Ronald Reagan rode into Washington in 1981 on a horse named Hostility to Government. He was going to cut taxes (very popular amidst the stagflation of the 1970s), reduce “gubmint” spending by ferreting out “waste, fraud and abuse,” eliminate what he saw as unnecessary government regulation and engage in a massive buildup of the military (also very popular in the context of the Iran hostage crisis, which dragged on throughout the 1980 election year). There was an inherent contradiction, of course, between Reagan’s people/government dualism. For if government was indeed a threat to individual liberty as Reagan claimed, it was curious that he was campaigning to run it; and while he certainly cut government spending on social programs, he also engaged, as previously mentioned, in a huge buildup in our nation’s armed forces and inaugurated development of a missile defense system. Nonetheless, it was clear from his rhetoric, at least, that Reagan saw government as inimical to the interests of the public. That the same government grew tremendously during Reagan’s presidency was certainly ironic, but one doubts that the majority of the public, 80% of which was getting all of its news from television, was aware of the paradox. It should thus be no surprise that those seeking to emulate Reagan would, like their mentor, ignore the abundant contradictions in his record and rhetoric, and simply repeat his mantra: government bad, people good. Let the budget cutting and regulation erasures begin.
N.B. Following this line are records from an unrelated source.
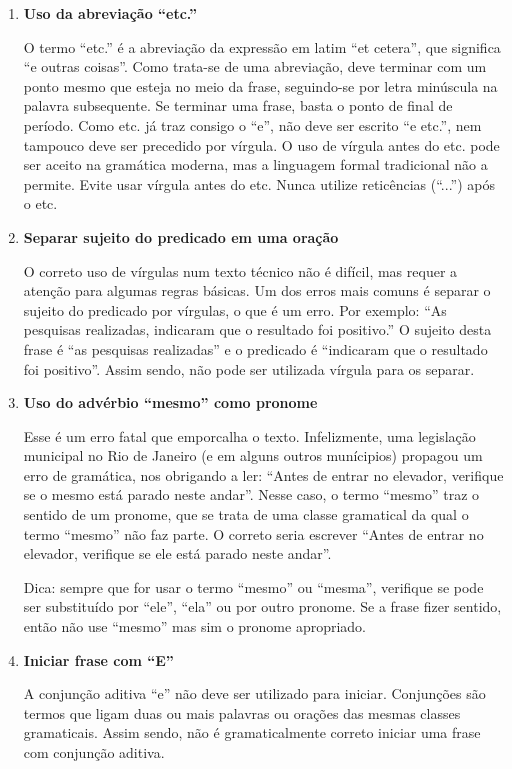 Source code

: \begin{enumerate}[label=\alph*)]
\item {\bfseries Uso da abreviação “etc.”}

O termo “etc.” é a abreviação da expressão em latim “et cetera”, que significa “e outras coisas”. Como trata-se de uma abreviação, deve terminar com um ponto mesmo que esteja no meio da frase, seguindo-se por letra minúscula na palavra subsequente. Se terminar uma frase, basta o ponto de final de período. Como etc. já traz consigo o “e”, não deve ser escrito “e etc.”, nem tampouco deve ser precedido por vírgula. O uso de vírgula antes do etc. pode ser aceito na gramática moderna, mas a linguagem formal tradicional não a permite. Evite usar vírgula antes do etc. Nunca utilize reticências (“...”) após o etc.

\item {\bfseries Separar sujeito do predicado em uma oração}

O correto uso de vírgulas num texto técnico não é difícil, mas requer a atenção para algumas regras básicas. Um dos erros mais comuns é separar o sujeito do predicado por vírgulas, o que é um erro. Por exemplo:
“As pesquisas realizadas, indicaram que o resultado foi positivo.”
O sujeito desta frase é “as pesquisas realizadas” e o predicado é “indicaram que o resultado foi positivo”. Assim sendo, não pode ser utilizada vírgula para os separar.

\item {\bfseries Uso do advérbio “mesmo” como pronome}

Esse é um erro fatal que emporcalha o texto. Infelizmente, uma legislação municipal no Rio de Janeiro (e em alguns outros munícipios) propagou um erro de gramática, nos obrigando a ler: “Antes de entrar no elevador, verifique se o mesmo está parado neste andar”. Nesse caso, o termo “mesmo” traz o sentido de um pronome, que se trata de uma classe gramatical da qual o termo “mesmo” não faz parte. O correto seria escrever “Antes de entrar no elevador, verifique se ele está parado neste andar”.

Dica: sempre que for usar o termo “mesmo” ou “mesma”, verifique se pode ser substituído por “ele”, “ela” ou por outro pronome. Se a frase fizer sentido, então não use “mesmo” mas sim o pronome apropriado.
\item {\bfseries Iniciar frase com “E”}

A conjunção aditiva “e” não deve ser utilizado para iniciar. Conjunções são termos que ligam duas ou mais palavras ou orações das mesmas classes gramaticais. Assim sendo, não é gramaticalmente correto iniciar uma frase com conjunção aditiva.


\end{enumerate}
When in 1995 the GOP-dominated House of Representatives sought to force President Clinton to enact a series of draconian cuts in social spending, they shut down the government as a means to that end. This was accompanied by the familiar Reagan rhetoric of a government/people opposition, and produced what should have been for everyone involved a predictable result: Millions of people across the country couldn’t get their social security checks. Many others, employees of the government at various levels, couldn’t get their paychecks. Businesses were unable to apply for government loans and grants. An enormous public outcry ensued, and the Republicans in the House backed down. There was clearly a relationship between the people and their government more complex than the simple opposition articulated by Reagan and his ideological heirs.
Yet while they abandoned the tactic, the GOP remained tied to the ideology that produced it. Thus the Glass-Steagal Act, enacted during the Great Depression to regulate the nation’s financial markets, was overturned during the Clinton Administration. And during the presidency of George W. Bush (who has proclaimed himself a dedicated follower of Reagan), regulations of all sorts have been tossed aside. This was supposed to free American entrepreneurs to reach their full potential, unencumbered by the dead hand of bureaucratic second-guessing. As Reagan often said, “Let the free market work.”
The results of dispensing with government oversight of such things as the building and testing of flood levees, the financial markets, food and drug safety, environmental regulations and contractor behavior in Iraq have been as predictable as was the public reaction to the 1995 government shutdown. But some things no rational person should expect. A story on the front page of today’s New York Times describes how, in the true spirit of Reagan, the Pentagon awarded a $300 million contract for Afghan army weapons and supplies to a company led by two twenty-somethings. The contract was loosely worded; oversight, nonexistent. The company purchased arms from Albania, China and various parts of the former Soviet Union. In many cases, the materials purchased were 40 years old and barely functional, if at all. The Afghans started complaining, American military personnel did the same, and now that the story has come out, the Pentagon has dropped the contract and Democrats in Congress want to talk to the company’s young officials.
Even by the —ahem— standards of the Bush administration, this is astonishing, but I’m sure that with 10 more months to go, the Decider and his cronies will find some way to top it. God help us all.